Ya no sé cuántos fueron, debieron de ser diez o doce, los peces que volaron, y a la noche siguiente nunca fallaba, aparecía en la pecera un nuevo ejemplar por sorpresa, mira qué aletas, pero qué hermosura de branquias, era casi transparente contra la luz jabonosa y flotaba como música en las paredes convexas, veremos cuánto nos dura.
Era así, un pez borraba a otro pez y una larga cadena de ensayos malogrados unía al primero y al último. Toda una melancólica colección de crías raras y enfermas fue a parar a la corriente rota del Manzanares, durante meses, nosotros solos estamos repoblando el océano, decía entonces mi padre, y luego se echaba a reír con esa risa suya que no era alegre ni triste.
Verle salir tan temprano con el pez defectuoso y verle regresar ya de noche con el pez nuevo en el portafolios, eran mitades de un mismo y único movimiento. A mis hermanas y a mí nos parecía que parte de la responsabilidad de ser padre estribaba en esa búsqueda de peces y en ese examen de peces, son débiles, no resisten, basta un cambio de temperatura para que el pez más prudente se constipe y pase las horas aletargado dando boqueadas de auxilio, es deprimente mirarlo, no hay cosa que parta más el corazón que vivir en el mismo piso con un pez hecho puré.
Cuánto debió de odiar nuestro padre aquellos amaneceres de invierno, crujientes de tanto frío, la casa a oscuras, la cocina aterida, cuando no le quedaba más remedio que ser padre y hundir la mano en el agua y palpar con insistencia hasta encontrar la silueta escurridiza y viscosa, los dedos de mi padre en la pecera, la sombra lenta y tibia de las algas artificiales rozándole los nudillos, y de qué modo debió de odiar la irracionalidad del instante en que debía continuar siendo padre sin descanso todos los días y todas las horas del día, del año, a golpes de escritorio, de alga, de agalla.
Grises.

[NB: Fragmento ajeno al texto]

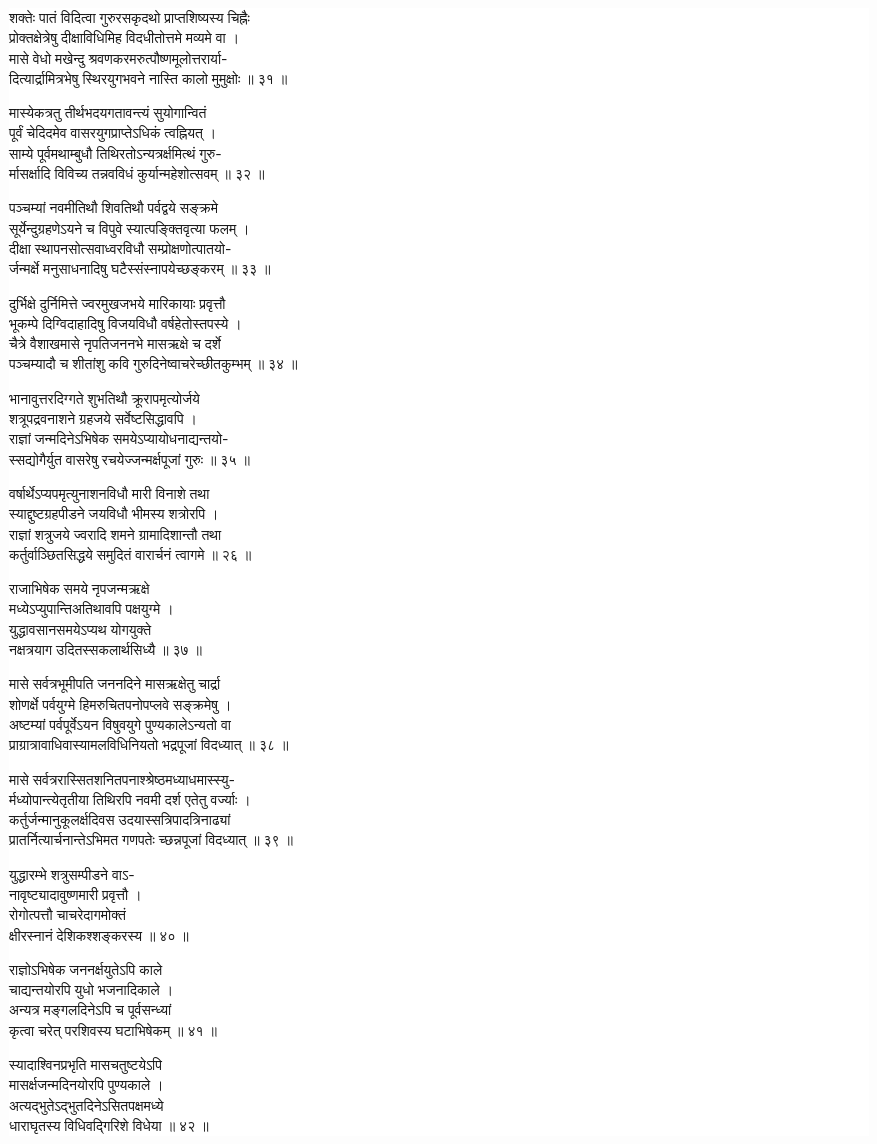 शक्तेः पातं विदित्वा गुरुरसकृदथो प्राप्तशिष्यस्य चिह्नैः  
प्रोक्तक्षेत्रेषु दीक्षाविधिमिह विदधीतोत्तमे मव्यमे वा ।  
मासे वेधो मखेन्दु श्रवणकरमरुत्पौष्णमूलोत्तरार्या-  
दित्यार्द्रामित्रभेषु स्थिरयुगभवने नास्ति कालो मुमुक्षोः ॥ ३१ ॥  
  
मास्येकत्रतु तीर्थभदयगतावन्त्यं सुयोगान्वितं   
पूर्वं चेदिदमेव वासरयुगप्राप्तेऽधिकं त्वह्नियत् ।  
साम्ये पूर्वमथाम्बुधौ तिथिरतोऽन्यत्रर्क्षमित्थं गुरु-  
र्मासर्क्षादि विविच्य तन्नवविधं कुर्यान्महेशोत्सवम् ॥ ३२ ॥  
  
पञ्चम्यां नवमीतिथौ शिवतिथौ पर्वद्वये सङ्क्रमे   
सूर्येन्दुग्रहणेऽयने च विपुवे स्यात्पङ्क्तिवृत्या फलम् ।  
दीक्षा स्थापनसोत्सवाध्वरविधौ सम्प्रोक्षणोत्पातयो-  
र्जन्मर्क्षे मनुसाधनादिषु घटैस्संस्नापयेच्छङ्करम् ॥ ३३ ॥  
  
दुर्भिक्षे दुर्निमित्ते ज्वरमुखजभये मारिकायाः प्रवृत्तौ  
भूकम्पे दिग्विदाहादिषु विजयविधौ वर्षहेतोस्तपस्ये ।  
चैत्रे वैशाखमासे नृपतिजननभे मासऋक्षे च दर्शे  
पञ्चम्यादौ च शीतांशु कवि गुरुदिनेष्वाचरेच्छीतकुम्भम् ॥ ३४ ॥  
  
भानावुत्तरदिग्गते शुभतिथौ क्रूरापमृत्योर्जये  
शत्रूपद्रवनाशने ग्रहजये सर्वेष्टसिद्धावपि ।  
राज्ञां जन्मदिनेऽभिषेक समयेऽप्यायोधनाद्यन्तयो-  
स्सद्योगैर्युत वासरेषु रचयेज्जन्मर्क्षपूजां गुरुः ॥ ३५ ॥  
  
वर्षार्थेऽप्यपमृत्युनाशनविधौ मारी विनाशे तथा  
स्याद्दुष्टग्रहपीडने जयविधौ भीमस्य शत्रोरपि ।  
राज्ञां शत्रुजये ज्वरादि शमने ग्रामादिशान्तौ तथा  
कर्तुर्वाञ्छितसिद्धये समुदितं वारार्चनं त्वागमे ॥ २६ ॥  
  
राजाभिषेक समये नृपजन्मऋक्षे   
मध्येऽप्युपान्तिअतिथावपि पक्षयुग्मे ।  
युद्धावसानसमयेऽप्यथ योगयुक्ते  
नक्षत्रयाग उदितस्सकलार्थसिध्यै ॥ ३७ ॥  
  
मासे सर्वत्रभूमीपति जननदिने मासऋक्षेतु चार्द्रा  
शोणर्क्षे पर्वयुग्मे हिमरुचितपनोपप्लवे सङ्क्रमेषु ।  
अष्टम्यां पर्वपूर्वेऽयन विषुवयुगे पुण्यकालेऽन्यतो वा   
प्राग्रात्रावाधिवास्यामलविधिनियतो भद्रपूजां विदध्यात्  ॥ ३८ ॥  
  
मासे सर्वत्ररास्सितशनितपनाश्श्रेष्ठमध्याधमास्स्यु-  
र्मध्योपान्त्येतृतीया तिथिरपि नवमी दर्श एतेतु वर्ज्याः ।  
कर्तुर्जन्मानुकूलर्क्षदिवस उदयास्सत्रिपादत्रिनाढ्यां  
प्रातर्नित्यार्चनान्तेऽभिमत गणपतेः च्छन्नपूजां विदध्यात् ॥ ३९ ॥  
  
युद्धारम्भे शत्रुसम्पीडने वाऽ-  
नावृष्ट्यादावुष्णमारी प्रवृत्तौ ।  
रोगोत्पत्तौ चाचरेदागमोक्तं   
क्षीरस्नानं देशिकश्शङ्करस्य ॥ ४० ॥  
  
राज्ञोऽभिषेक जननर्क्षयुतेऽपि काले   
चाद्यन्तयोरपि युधो भजनादिकाले ।  
अन्यत्र मङ्गलदिनेऽपि च पूर्वसन्ध्यां   
कृत्वा चरेत् परशिवस्य घटाभिषेकम् ॥ ४१ ॥  
  
स्यादाश्विनप्रभृति मासचतुष्टयेऽपि  
मासर्क्षजन्मदिनयोरपि पुण्यकाले ।  
अत्यद्भुतेऽद्भुतदिनेऽसितपक्षमध्ये  
धाराघृतस्य विधिवद्गिरिशे विधेया ॥ ४२ ॥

Las aguas del Manzanares son grises. Y en los meses de enero y febrero de sus orillas asciende, cuando amanece, una pálida humedad como un incienso de escarcha. Las aguas del río son turbias y las ventanas de los trenes son difíciles de abrir, está prohibido abrirlas, y nuestro padre tuvo que hacer todo eso e ir en contra de la ley sólo para ser consecuente con su familia y devolver la salud al pescado y el pescado al río, convertido en un pescador al revés.

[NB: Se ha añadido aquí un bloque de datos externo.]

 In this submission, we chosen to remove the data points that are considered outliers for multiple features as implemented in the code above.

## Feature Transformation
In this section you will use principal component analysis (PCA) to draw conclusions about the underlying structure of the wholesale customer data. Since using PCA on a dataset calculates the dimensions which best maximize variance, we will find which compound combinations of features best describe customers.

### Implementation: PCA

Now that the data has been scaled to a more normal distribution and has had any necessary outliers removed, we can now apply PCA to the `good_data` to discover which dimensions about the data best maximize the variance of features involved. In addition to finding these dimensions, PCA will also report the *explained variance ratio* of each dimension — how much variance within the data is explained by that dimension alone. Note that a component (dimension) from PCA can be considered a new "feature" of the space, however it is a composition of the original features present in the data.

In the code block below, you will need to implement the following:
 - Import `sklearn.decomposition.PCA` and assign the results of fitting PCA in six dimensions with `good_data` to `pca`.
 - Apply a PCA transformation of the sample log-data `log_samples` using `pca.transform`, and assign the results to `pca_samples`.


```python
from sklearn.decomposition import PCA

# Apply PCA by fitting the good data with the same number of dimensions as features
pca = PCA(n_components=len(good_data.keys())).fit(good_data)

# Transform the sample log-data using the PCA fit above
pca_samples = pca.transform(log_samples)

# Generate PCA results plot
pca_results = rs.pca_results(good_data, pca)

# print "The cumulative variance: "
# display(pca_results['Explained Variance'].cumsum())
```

Un día quise animarle. Me levanté aún más temprano que tú, te coloqué el maletín junto al abrigo, me escuchas, papá, me caía de sueño, de amor, para hacer tiempo entré en el lavabo.

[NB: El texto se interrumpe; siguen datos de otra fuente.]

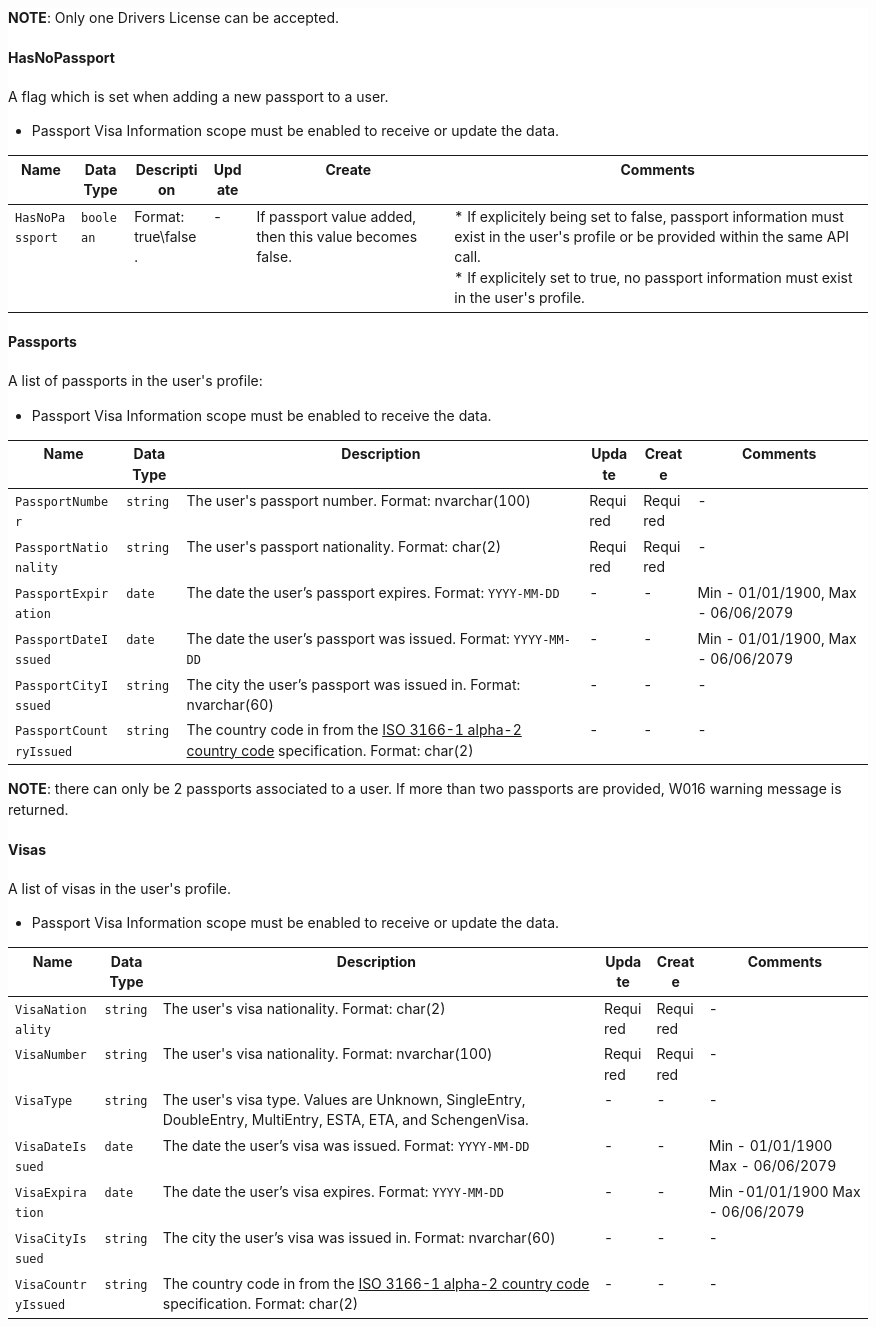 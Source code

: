 **NOTE**:  Only one Drivers License can be accepted.

#### <a name="schema-HasNoPassport"></a>HasNoPassport

A flag which is set when adding a new passport to a user.

* Passport Visa Information scope must be enabled to receive or update the data.

Name|Data Type|Description|Update|Create|Comments
---|---|---|---|---|---
`HasNoPassport`|`boolean`|Format: true\false.|-|If passport value added, then this value becomes false. |* If explicitely being set to false, passport information must exist in the user's profile or be provided within the same API call. </br> * If explicitely set to true, no passport information must exist in the user's profile.|

#### <a name="schema-passports"></a>Passports

A list of passports in the user's profile:

 * Passport Visa Information scope must be enabled to receive the data.

Name|Data Type|Description|Update|Create|Comments
---|---|---|---|---|---
`PassportNumber`|`string`|The user's passport number. Format: nvarchar(100)|Required|Required|-
`PassportNationality`|`string`|The user's passport nationality. Format: char(2)|Required|Required|-
`PassportExpiration`|`date`|The date the user’s passport expires. Format: `YYYY-MM-DD`|-|-|Min - 01/01/1900, Max - 06/06/2079
`PassportDateIssued`|`date`|The date the user’s passport was issued. Format: `YYYY-MM-DD`|-|-|Min - 01/01/1900, Max - 06/06/2079
`PassportCityIssued`|`string`|The city the user’s passport was issued in. Format: nvarchar(60)|-|-|-
`PassportCountryIssued`|`string`|The country code in from the [ISO 3166-1 alpha-2 country code](https://en.wikipedia.org/wiki/ISO_3166-1_alpha-2) specification. Format: char(2)|-|-|-

**NOTE**: there can only be 2 passports associated to a user.  If more than two passports are provided, W016 warning message is returned.

#### <a name="schema-visas"></a>Visas

A list of visas in the user's profile.

* Passport Visa Information scope must be enabled to receive or update the data.

Name|Data Type|Description|Update|Create|Comments
---|---|---|---|---|---
`VisaNationality`|`string`|The user's visa nationality. Format: char(2)|Required|Required|-
`VisaNumber`|`string`|The user's visa nationality. Format: nvarchar(100)|Required|Required|-
`VisaType`|`string`|The user's visa type. Values are Unknown, SingleEntry, DoubleEntry, MultiEntry, ESTA, ETA, and SchengenVisa.|-|-|-
`VisaDateIssued`|`date`|The date the user’s visa was issued. Format: `YYYY-MM-DD`|-|-|Min - 01/01/1900 Max - 06/06/2079
`VisaExpiration`|`date`|The date the user’s visa expires. Format: `YYYY-MM-DD`|-|-|Min -01/01/1900 Max - 06/06/2079
`VisaCityIssued`|`string`|The city the user’s visa was issued in. Format: nvarchar(60)|-|-|-
`VisaCountryIssued`|`string`|The country code in from the [ISO 3166-1 alpha-2 country code](https://en.wikipedia.org/wiki/ISO_3166-1_alpha-2) specification. Format: char(2)|-|-|-
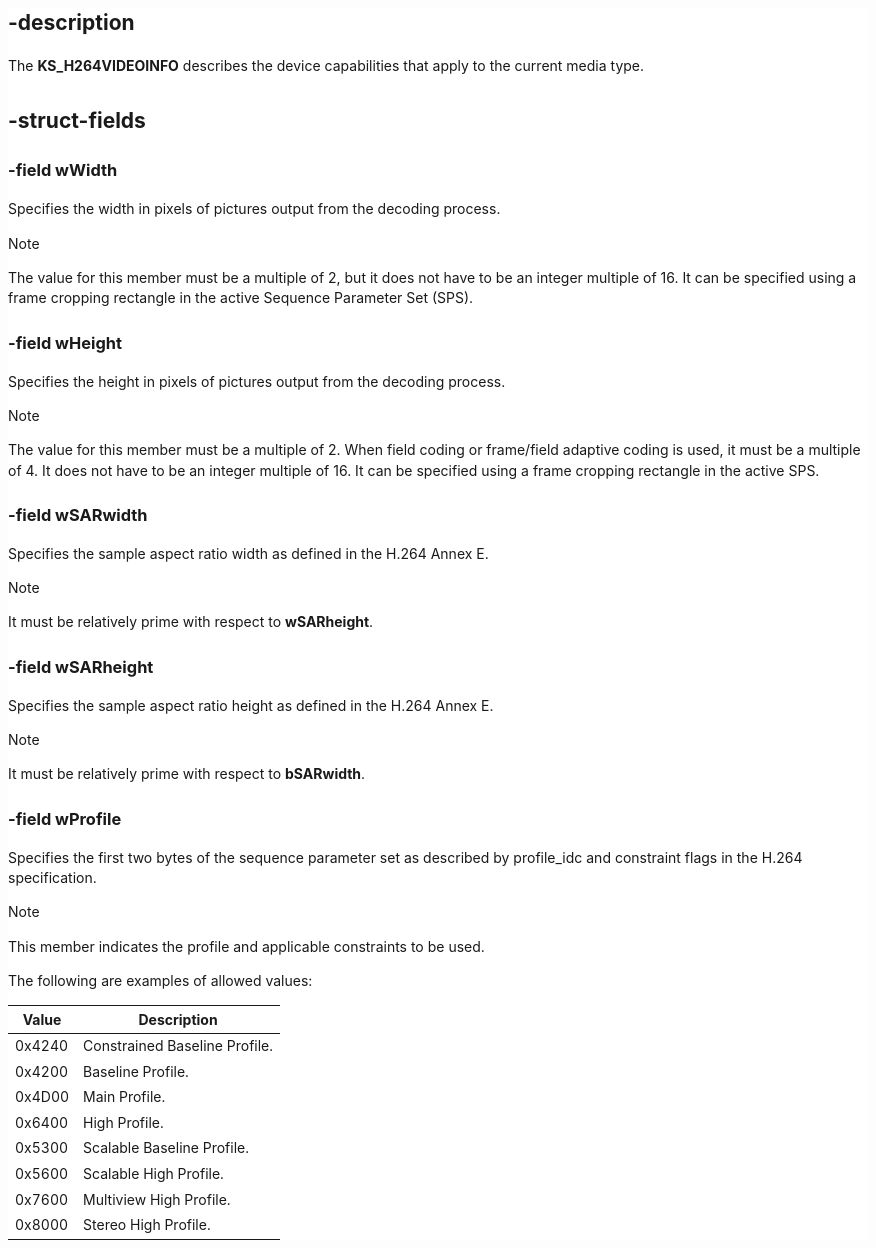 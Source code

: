 
## -description

The **KS_H264VIDEOINFO** describes the device capabilities that apply to the current media type.

## -struct-fields

### -field wWidth

Specifies the width in pixels of pictures output from the decoding process.

> [!NOTE]
> The value for this member must be a multiple of 2, but it does not have to be an integer multiple of 16. It can be specified using a frame cropping rectangle in the active Sequence Parameter Set (SPS).

### -field wHeight

Specifies the height in pixels of pictures output from the decoding process.

> [!NOTE]
> The value for this member must be a multiple of 2. When field coding or frame/field adaptive coding is used, it must be a multiple of 4. It does not have to be an integer multiple of 16. It can be specified using a frame cropping rectangle in the active SPS.

### -field wSARwidth

Specifies the sample aspect ratio width as defined in the H.264 Annex E.

> [!NOTE]
> It must  be relatively prime with respect to **wSARheight**.

### -field wSARheight

Specifies the sample aspect ratio height as defined in the H.264 Annex E.

> [!NOTE]
> It must be relatively prime with respect to **bSARwidth**.

### -field wProfile

Specifies the first two bytes of the sequence parameter set as described by profile_idc and constraint flags in the H.264 specification.

> [!NOTE]
> This member indicates the profile and applicable constraints to be used.

The following are examples of allowed values:

| Value | Description |
|--|--|
| 0x4240 | Constrained Baseline Profile. |
| 0x4200 | Baseline Profile. |
| 0x4D00 | Main Profile. |
| 0x6400 | High Profile. |
| 0x5300 | Scalable Baseline Profile. |
| 0x5600 | Scalable High Profile. |
| 0x7600 | Multiview High Profile. |
| 0x8000 | Stereo High Profile. |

Fui a tirar de la cadena y entonces di un sobresalto: en el fondo del inodoro yacía el último pez indispuesto, plano y arqueado y muerto, con una sonrisa siniestra. En un segundo se resolvió por sí mismo el misterio del Manzanares. Preferí no decir nada, la catarata arrastró el cuerpo malogrado hacia un laberinto terroso de cloacas y desagües al término del cual quizá desembocaría un fragante caladero, vi el cuerpo muerto del pez y me despedí de mis años, un niño al borde de un váter.
Ese día por la noche nuestro padre volvió a casa de buen humor, oliendo a intemperie, con una pareja increíble, nada menos que dos capturas del trópico, no seas tonto, ven a ver qué maravilla, pero yo ya no quise ver peces, tomé ojeriza a los peces, me desquiciaban los nervios, y cada vez que se acercaba una fiesta y alguien
me preguntaba qué clase de mascota prefería en esta ocasión de regalo, desde entonces contesté que gracias, que mejor un tiralíneas.